Postby The New California Republic » Fri Aug 31, 2018 11:26 am

Farnhamia wrote:
The New California Republic wrote:Because of the meticulous record keeping in the UK I have traced some of my family back to the 12th. It is a bit of a lottery in terms of some countries, and means that it is family documentation alone that offers any hints for tracing ancestry, but even those can only go back so far, as most families do not make a habit of keeping birth certificates etc of grandparents or further back.

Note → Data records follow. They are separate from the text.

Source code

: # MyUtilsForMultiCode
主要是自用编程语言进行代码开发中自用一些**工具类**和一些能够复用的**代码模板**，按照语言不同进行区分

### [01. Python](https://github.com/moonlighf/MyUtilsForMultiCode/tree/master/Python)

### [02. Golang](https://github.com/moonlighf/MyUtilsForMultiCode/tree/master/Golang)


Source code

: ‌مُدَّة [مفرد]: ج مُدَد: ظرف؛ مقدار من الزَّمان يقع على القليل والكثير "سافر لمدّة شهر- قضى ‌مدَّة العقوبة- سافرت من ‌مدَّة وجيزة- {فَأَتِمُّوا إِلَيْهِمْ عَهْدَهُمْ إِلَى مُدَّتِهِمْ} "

On one of the trees I did for a friend, I got to a point where a previous research said, "We have no documents to tell us if Person B is the son of Person A. The names are close and the place is the same but it would be a leap of faith to make that connection." Naturally, I made the leap and ended up in the 8th century among kings and dukes and Viking princesses.

I was actually lucky. The family that I am partially descended from is the Pitcarnes, which is a very well researched line of people in Scotland, right up to the present day, on account of them being feudal lords for about 7 or 8 generations, up until the 15th century. The Pitcarne line further back fades out at about the year 1230.

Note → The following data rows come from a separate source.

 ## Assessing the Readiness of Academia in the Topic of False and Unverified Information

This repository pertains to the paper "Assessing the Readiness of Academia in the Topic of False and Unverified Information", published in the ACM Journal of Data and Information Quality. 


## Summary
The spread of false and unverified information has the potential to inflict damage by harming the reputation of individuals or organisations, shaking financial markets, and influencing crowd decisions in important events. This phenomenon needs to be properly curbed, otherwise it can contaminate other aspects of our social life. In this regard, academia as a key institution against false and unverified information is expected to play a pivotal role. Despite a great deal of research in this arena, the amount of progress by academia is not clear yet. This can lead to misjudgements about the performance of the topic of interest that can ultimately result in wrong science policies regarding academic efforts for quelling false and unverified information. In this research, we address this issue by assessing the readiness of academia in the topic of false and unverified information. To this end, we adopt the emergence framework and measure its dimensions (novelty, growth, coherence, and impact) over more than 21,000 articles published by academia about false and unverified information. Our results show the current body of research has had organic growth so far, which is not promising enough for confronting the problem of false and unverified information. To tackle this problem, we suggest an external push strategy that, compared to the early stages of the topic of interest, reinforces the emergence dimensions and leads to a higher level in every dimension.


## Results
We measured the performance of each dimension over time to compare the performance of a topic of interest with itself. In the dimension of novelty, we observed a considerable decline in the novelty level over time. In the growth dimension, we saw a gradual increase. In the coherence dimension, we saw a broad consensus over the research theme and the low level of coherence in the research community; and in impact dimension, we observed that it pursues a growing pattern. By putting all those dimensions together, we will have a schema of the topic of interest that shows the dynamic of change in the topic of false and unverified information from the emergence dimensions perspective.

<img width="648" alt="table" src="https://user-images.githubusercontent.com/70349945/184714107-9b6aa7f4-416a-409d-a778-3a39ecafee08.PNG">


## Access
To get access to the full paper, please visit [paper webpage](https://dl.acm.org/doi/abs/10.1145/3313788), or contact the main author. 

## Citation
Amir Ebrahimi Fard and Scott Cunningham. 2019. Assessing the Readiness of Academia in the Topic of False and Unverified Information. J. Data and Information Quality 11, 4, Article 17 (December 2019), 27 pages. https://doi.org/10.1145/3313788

It was actually in the 13th century that their despotic reign over the serfs began in earnest their glorious leadership started, not the 12th as previously stated. It has been many months since I last looked at the family tree, so I remembered incorrectly. :p
Last edited by Sigmund Freud on Sat Sep 23, 1939 2:23 am, edited 999 times in total.

The Irradiated Wasteland of The New California Republic: depicting the expanded NCR, several years after the total victory over Caesar's Legion, and the annexation of New Vegas and its surrounding areas.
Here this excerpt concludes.